▶ [Work instruction]
Reply only with how many lines below contain "Zakat".

▶ [Material provided]
* * * * * * * * *

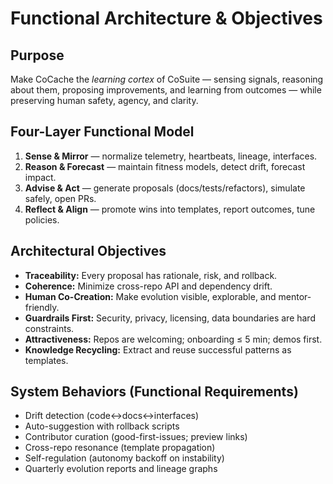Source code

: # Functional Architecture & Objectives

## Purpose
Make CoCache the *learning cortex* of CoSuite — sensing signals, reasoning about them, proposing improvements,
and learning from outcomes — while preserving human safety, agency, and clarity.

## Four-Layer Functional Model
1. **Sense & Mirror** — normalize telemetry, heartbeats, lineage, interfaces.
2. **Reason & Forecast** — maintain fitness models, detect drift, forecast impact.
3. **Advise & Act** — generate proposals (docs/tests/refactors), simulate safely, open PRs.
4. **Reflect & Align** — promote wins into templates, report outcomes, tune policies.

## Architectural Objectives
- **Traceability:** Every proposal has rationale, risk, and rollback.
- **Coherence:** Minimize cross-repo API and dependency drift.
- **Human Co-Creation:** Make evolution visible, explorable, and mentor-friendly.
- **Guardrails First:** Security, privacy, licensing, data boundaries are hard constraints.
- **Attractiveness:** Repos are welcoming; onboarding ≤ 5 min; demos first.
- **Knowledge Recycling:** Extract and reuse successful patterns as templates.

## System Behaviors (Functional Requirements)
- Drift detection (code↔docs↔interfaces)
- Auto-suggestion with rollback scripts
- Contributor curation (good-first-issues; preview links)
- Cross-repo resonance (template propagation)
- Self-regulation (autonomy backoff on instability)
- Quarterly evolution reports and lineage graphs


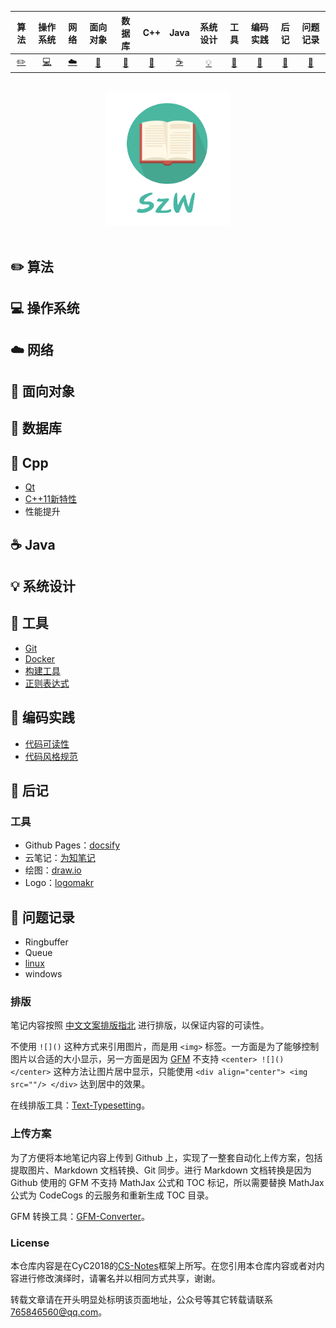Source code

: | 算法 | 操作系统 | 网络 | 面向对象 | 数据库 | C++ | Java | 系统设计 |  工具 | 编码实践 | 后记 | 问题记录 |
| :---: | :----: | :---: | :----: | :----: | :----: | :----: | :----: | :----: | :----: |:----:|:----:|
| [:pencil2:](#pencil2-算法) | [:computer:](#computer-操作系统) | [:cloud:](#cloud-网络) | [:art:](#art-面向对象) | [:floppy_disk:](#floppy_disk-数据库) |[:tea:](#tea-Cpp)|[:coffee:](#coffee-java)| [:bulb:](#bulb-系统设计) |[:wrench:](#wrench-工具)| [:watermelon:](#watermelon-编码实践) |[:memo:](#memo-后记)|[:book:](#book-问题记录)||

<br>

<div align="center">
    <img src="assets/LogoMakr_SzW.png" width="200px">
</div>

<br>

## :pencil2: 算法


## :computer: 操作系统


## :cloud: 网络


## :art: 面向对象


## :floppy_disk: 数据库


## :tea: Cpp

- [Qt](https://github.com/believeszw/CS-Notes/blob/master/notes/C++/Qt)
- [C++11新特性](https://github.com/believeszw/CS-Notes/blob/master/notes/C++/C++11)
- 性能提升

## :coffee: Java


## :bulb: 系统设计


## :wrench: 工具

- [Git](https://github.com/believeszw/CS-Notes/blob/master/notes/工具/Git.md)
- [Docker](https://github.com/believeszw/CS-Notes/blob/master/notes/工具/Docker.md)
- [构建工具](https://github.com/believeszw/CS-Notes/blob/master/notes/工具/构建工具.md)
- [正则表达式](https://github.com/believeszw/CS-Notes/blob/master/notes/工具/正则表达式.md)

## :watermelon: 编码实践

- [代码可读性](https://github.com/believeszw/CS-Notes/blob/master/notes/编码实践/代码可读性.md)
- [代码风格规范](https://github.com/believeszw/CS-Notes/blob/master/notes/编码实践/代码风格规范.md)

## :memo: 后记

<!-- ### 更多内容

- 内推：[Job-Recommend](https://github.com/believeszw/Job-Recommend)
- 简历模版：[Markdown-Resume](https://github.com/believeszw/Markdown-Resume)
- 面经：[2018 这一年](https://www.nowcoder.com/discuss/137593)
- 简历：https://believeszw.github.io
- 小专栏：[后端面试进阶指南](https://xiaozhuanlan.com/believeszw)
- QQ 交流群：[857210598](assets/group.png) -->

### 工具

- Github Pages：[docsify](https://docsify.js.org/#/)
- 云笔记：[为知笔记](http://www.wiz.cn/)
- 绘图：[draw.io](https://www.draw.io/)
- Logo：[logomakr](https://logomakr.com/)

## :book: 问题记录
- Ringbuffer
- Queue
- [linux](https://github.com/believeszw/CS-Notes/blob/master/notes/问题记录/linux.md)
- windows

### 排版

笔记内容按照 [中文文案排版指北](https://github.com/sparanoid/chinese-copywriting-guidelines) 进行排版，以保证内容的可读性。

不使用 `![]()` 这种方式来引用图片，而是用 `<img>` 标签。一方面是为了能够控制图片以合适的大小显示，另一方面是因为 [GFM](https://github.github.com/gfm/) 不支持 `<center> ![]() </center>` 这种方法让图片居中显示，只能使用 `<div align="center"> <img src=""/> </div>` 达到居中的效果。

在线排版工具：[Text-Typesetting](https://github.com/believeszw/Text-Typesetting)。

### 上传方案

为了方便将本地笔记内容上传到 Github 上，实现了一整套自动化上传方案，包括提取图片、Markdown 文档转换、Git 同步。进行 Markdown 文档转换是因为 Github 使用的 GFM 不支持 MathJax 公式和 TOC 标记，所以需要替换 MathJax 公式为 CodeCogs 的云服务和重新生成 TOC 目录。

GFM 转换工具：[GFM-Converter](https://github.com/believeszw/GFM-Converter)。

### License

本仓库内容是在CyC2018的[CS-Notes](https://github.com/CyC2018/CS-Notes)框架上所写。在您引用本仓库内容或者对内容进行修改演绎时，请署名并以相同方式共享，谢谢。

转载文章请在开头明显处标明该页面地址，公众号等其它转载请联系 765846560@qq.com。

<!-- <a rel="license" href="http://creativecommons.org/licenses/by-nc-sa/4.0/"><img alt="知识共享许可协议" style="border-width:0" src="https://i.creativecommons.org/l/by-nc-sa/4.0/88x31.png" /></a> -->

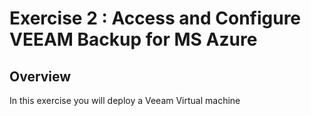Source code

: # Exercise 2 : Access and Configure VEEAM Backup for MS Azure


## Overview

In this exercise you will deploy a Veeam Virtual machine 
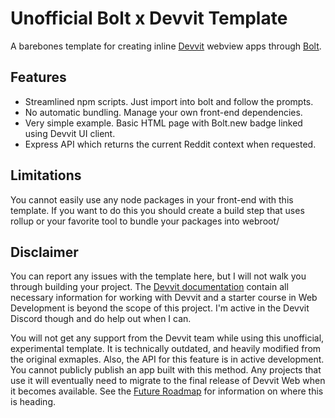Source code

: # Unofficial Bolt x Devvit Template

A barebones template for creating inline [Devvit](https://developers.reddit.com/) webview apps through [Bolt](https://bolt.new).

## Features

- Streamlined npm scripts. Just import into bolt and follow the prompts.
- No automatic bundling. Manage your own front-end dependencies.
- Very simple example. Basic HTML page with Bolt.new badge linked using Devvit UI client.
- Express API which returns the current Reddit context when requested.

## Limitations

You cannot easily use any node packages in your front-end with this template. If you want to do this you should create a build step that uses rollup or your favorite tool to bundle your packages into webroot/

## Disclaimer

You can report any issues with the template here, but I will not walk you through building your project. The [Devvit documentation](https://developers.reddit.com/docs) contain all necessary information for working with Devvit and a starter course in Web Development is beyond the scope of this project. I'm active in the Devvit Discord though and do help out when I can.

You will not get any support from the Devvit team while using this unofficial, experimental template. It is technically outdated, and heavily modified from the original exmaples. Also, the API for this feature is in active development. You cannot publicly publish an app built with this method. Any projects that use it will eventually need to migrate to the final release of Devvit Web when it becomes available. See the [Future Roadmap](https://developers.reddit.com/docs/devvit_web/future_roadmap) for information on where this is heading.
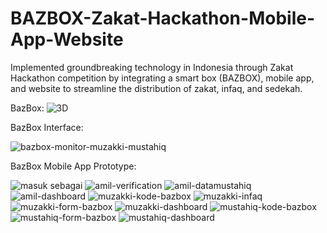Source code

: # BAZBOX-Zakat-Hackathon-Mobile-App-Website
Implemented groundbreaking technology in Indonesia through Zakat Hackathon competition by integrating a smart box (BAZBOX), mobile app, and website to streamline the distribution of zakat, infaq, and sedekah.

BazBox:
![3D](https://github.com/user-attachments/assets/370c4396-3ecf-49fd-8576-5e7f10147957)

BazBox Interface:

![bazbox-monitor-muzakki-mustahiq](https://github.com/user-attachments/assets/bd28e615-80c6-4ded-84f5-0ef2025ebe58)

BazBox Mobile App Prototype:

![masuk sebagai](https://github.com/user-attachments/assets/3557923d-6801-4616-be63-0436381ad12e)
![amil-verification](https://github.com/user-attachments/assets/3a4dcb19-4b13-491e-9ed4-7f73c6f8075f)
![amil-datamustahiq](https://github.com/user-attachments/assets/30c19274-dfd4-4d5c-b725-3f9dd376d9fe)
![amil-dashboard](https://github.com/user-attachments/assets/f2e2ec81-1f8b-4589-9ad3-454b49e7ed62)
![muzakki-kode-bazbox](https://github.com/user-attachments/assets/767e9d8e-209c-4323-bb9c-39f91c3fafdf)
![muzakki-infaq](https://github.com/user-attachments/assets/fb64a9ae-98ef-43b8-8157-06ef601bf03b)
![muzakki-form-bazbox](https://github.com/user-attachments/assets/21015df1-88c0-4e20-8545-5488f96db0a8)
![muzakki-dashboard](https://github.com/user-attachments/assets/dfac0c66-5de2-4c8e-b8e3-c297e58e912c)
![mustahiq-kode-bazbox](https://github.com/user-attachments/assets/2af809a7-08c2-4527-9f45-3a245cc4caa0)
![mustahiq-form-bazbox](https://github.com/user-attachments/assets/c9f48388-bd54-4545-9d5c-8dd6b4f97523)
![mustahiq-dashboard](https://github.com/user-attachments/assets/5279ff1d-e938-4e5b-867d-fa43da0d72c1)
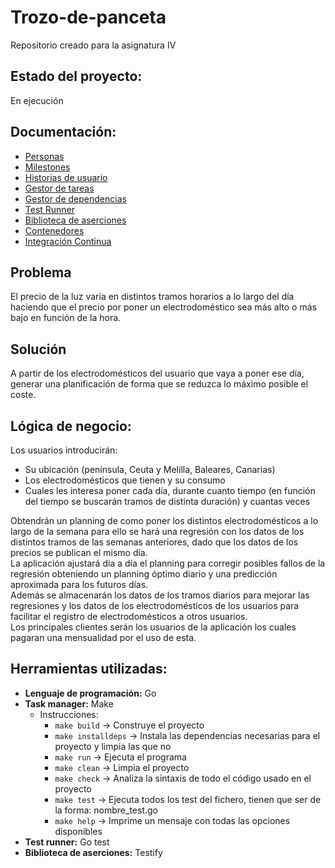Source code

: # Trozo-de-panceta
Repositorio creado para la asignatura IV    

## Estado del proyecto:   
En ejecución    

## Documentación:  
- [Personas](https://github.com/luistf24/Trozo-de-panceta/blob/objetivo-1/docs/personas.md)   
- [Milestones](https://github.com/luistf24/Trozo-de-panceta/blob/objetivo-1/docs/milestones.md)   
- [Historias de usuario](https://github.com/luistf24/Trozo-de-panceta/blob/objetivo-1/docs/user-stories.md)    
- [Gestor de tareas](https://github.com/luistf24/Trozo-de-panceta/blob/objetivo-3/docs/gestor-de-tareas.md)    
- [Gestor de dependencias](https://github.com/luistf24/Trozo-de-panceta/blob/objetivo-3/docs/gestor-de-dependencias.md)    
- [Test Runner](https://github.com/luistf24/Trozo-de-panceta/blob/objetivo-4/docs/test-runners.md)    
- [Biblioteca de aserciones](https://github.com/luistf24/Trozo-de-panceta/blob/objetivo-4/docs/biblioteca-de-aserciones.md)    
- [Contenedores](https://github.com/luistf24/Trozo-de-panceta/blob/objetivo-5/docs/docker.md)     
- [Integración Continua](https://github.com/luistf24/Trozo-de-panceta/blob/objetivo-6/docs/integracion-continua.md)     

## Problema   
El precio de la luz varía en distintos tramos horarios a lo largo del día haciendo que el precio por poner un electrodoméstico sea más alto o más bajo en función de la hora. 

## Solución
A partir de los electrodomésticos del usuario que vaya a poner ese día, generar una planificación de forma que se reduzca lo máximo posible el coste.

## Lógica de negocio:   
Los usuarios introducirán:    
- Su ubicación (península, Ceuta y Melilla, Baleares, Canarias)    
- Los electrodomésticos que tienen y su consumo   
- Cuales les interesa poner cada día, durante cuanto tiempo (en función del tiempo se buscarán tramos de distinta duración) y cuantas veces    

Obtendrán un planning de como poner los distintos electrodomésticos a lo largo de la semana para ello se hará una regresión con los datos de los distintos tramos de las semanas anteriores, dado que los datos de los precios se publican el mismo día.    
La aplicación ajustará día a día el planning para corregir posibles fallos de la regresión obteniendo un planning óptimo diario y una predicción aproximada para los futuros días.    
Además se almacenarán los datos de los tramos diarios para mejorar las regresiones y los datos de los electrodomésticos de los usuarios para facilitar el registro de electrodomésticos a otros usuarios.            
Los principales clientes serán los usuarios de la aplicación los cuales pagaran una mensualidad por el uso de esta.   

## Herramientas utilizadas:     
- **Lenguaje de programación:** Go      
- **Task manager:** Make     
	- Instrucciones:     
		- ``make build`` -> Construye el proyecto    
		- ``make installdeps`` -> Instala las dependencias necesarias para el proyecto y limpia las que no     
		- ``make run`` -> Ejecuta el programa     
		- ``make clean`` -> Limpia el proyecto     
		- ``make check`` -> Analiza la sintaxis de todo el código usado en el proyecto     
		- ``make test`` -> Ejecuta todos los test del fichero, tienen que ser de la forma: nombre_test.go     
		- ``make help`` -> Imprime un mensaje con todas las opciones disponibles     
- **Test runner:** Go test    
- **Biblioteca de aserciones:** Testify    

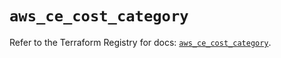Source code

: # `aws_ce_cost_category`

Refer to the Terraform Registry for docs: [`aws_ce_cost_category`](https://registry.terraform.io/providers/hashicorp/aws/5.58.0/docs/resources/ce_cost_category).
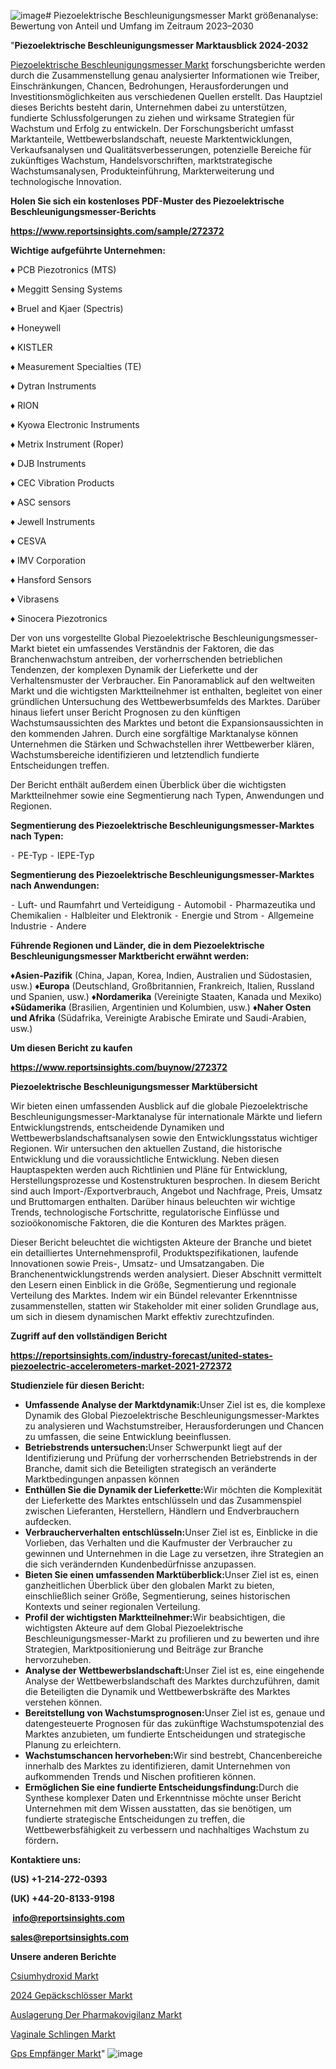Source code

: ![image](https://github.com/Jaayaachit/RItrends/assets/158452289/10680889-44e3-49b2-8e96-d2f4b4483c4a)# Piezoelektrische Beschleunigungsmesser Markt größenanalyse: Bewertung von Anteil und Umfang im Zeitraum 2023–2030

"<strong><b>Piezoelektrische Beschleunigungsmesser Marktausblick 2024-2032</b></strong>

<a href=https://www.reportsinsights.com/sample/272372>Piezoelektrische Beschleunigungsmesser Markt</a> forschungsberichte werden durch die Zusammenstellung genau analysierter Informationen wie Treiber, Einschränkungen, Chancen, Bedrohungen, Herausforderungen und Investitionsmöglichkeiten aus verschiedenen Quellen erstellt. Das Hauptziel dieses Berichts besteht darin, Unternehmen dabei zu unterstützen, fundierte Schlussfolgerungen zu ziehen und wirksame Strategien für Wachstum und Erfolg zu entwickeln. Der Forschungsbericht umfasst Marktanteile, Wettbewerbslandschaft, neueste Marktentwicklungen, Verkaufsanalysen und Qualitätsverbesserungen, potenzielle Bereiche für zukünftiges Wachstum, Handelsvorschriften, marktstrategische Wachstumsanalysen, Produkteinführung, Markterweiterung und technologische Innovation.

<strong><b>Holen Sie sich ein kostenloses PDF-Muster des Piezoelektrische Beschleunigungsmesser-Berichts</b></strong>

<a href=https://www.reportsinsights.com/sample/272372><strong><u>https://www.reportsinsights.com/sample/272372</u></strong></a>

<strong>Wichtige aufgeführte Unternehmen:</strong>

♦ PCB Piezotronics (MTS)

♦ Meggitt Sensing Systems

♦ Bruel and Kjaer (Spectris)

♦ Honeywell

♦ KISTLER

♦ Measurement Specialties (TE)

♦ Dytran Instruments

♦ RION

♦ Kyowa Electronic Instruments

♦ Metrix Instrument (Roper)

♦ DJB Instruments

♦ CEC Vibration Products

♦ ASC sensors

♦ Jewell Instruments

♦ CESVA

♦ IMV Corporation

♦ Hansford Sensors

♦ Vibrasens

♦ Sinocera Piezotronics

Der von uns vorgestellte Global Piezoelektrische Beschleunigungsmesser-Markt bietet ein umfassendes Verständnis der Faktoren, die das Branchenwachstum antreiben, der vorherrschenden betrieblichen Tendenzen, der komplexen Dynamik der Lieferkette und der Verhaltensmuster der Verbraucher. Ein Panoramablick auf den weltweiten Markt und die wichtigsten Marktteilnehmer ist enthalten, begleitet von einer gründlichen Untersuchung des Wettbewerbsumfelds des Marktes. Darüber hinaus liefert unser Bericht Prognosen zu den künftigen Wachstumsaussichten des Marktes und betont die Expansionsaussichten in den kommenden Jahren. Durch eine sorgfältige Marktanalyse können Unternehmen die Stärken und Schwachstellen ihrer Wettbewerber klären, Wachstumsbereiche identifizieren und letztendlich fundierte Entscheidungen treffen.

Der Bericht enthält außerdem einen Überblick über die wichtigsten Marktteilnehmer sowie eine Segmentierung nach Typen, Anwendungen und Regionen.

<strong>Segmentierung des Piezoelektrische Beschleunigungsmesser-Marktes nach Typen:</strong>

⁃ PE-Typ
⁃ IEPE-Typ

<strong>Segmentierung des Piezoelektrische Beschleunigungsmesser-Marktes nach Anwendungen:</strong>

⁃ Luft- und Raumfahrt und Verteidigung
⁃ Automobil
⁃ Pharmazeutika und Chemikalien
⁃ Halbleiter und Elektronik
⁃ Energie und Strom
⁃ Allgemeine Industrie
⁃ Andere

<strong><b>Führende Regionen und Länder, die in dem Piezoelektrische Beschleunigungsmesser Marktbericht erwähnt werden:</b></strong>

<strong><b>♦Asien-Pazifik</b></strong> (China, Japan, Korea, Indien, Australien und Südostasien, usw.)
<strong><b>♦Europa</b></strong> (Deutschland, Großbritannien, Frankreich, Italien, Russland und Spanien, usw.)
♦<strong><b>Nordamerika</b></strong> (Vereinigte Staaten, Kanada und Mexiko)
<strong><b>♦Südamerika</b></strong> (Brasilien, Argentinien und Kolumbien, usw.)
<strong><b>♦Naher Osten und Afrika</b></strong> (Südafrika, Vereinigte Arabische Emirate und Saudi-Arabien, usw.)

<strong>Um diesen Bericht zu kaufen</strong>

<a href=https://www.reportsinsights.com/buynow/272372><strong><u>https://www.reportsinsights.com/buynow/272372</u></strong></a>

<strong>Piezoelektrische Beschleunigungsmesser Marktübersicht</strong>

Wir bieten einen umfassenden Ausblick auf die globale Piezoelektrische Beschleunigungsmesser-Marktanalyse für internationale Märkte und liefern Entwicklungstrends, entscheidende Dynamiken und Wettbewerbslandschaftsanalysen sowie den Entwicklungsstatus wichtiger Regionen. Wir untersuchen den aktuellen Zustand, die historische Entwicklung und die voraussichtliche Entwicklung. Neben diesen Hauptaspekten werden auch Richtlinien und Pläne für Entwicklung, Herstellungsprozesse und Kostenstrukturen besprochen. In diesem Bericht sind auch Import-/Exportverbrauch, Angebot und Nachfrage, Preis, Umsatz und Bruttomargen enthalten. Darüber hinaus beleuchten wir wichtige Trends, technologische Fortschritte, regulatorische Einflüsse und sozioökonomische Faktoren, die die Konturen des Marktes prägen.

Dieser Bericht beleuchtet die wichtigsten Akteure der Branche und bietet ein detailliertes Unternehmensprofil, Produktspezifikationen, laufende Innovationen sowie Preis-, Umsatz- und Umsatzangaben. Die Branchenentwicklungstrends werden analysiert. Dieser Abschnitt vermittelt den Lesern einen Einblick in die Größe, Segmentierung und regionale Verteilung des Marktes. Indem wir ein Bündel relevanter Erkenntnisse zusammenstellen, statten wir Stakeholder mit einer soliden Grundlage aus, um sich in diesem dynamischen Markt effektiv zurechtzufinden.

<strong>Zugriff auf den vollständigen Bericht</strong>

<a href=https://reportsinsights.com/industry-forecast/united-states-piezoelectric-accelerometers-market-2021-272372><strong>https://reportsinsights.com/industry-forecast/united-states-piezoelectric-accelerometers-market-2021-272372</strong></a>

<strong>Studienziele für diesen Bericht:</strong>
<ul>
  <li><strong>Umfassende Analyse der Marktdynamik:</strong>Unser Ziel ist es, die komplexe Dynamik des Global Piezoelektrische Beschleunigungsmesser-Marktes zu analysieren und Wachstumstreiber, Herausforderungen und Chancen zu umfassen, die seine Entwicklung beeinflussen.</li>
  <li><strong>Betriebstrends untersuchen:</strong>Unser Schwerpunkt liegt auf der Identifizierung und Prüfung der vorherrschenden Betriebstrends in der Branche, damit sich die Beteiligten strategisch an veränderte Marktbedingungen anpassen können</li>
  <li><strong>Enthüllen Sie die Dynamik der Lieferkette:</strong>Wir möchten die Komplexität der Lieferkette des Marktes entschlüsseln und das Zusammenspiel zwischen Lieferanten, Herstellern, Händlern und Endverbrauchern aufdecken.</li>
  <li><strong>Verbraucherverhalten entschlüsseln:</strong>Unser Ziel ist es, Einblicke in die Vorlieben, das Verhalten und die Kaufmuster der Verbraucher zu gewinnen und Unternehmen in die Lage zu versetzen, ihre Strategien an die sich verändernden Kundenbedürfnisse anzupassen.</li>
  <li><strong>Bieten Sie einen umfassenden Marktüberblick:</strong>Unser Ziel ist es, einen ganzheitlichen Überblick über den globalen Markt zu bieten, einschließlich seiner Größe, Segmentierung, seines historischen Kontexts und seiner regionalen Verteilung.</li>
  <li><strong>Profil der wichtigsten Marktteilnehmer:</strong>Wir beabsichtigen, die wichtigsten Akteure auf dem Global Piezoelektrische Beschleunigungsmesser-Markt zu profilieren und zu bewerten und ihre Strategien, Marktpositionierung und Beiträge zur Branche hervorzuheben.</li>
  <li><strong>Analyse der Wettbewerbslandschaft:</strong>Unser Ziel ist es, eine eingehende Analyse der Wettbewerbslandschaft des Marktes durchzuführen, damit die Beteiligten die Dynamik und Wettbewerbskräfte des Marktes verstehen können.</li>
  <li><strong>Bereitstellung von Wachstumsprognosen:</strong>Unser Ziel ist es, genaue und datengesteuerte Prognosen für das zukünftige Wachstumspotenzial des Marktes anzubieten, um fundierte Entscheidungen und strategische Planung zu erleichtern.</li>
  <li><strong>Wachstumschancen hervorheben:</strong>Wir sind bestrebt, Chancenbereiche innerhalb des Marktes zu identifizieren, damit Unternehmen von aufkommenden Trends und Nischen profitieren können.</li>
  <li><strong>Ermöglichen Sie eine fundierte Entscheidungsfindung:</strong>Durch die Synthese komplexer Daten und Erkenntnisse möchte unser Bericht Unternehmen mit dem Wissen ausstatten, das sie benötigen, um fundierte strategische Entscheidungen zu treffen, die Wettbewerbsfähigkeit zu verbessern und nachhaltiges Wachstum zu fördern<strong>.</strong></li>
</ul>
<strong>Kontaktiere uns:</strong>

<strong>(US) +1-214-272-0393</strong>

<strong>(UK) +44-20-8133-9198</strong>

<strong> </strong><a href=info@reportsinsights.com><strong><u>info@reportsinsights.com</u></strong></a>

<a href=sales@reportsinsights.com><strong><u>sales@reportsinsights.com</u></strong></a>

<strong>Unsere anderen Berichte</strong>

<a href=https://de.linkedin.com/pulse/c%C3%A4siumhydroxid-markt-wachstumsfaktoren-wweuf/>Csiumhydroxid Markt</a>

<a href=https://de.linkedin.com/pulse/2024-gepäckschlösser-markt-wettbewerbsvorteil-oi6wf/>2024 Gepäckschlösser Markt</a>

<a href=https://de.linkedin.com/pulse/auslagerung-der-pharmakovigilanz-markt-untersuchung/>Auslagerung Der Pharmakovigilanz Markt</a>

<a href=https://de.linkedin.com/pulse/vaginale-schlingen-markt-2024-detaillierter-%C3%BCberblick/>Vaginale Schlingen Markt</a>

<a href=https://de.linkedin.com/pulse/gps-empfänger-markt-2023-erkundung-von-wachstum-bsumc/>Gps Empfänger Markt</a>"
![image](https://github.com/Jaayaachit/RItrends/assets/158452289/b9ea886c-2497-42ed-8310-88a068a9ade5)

* * * * * * * * *

▶ [Exercise response]
2